Yesterday I installed Linux Mint 12, almost officially the world's most popular Linux distro, made easy for simpletons such as myself. I was swayed by ZDNet contributor Jamie Watson, as he has detailed the progress of Linux Mint 12 thoroughly.
It's kind of based on Ubuntu 11.10 'Oneiric Ocelot', with the main distinction being the inclusion of GNOME 3 and the beautifully crafted bridging of old and new features using Mint GNOME Shell Extensions. As they say themselves "It’s a brand new desktop but with traditional components."
The installation was a breeze. The biggest problem has been my own stupidity -- I have been smugly backing up regularly for months, using a lovely piece of software called Grsync. However, a backup is only as good as the restoration. I never tested to see if my backups were working, and they weren't. Oops.
Luckily most of my work is online or in my head.
I've also had to adapt a bit as well: with great sadness I've stopped using GNOME Do as GNOME 3 has a built-in quick launcher, activated with the Windows key. This is a combination of the Mac Exposé), favourites and search input.
Overall though, I am pretty impressed.

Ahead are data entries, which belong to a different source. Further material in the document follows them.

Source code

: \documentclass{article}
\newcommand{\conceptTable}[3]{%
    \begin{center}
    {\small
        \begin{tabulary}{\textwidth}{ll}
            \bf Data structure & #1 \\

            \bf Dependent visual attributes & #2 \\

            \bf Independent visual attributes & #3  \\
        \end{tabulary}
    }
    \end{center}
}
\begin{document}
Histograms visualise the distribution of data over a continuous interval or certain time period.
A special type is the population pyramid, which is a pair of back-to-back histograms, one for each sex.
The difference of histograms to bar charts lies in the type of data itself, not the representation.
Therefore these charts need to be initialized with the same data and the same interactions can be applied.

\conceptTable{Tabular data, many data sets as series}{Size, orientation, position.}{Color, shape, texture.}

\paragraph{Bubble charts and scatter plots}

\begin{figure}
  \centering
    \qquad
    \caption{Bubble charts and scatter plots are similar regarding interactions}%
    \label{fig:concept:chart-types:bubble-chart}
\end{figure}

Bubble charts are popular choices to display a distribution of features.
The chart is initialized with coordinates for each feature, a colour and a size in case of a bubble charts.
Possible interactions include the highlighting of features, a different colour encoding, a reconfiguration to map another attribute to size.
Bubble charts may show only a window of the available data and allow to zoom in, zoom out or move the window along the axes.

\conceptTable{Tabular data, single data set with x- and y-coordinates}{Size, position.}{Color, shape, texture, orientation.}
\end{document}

There are some occasional graphics artefacts but the system as a whole does feel more responsive and, as with Ubuntu, things just work, particularly VLC and the evil Flash plugin.
If you do use the sublime Sublime text editor, a proprietary license but cross-platform and TextMate compatible, then Andrew at Web Upd8 has created a PPA so that you can add the PPA and install Sublime using a software manager.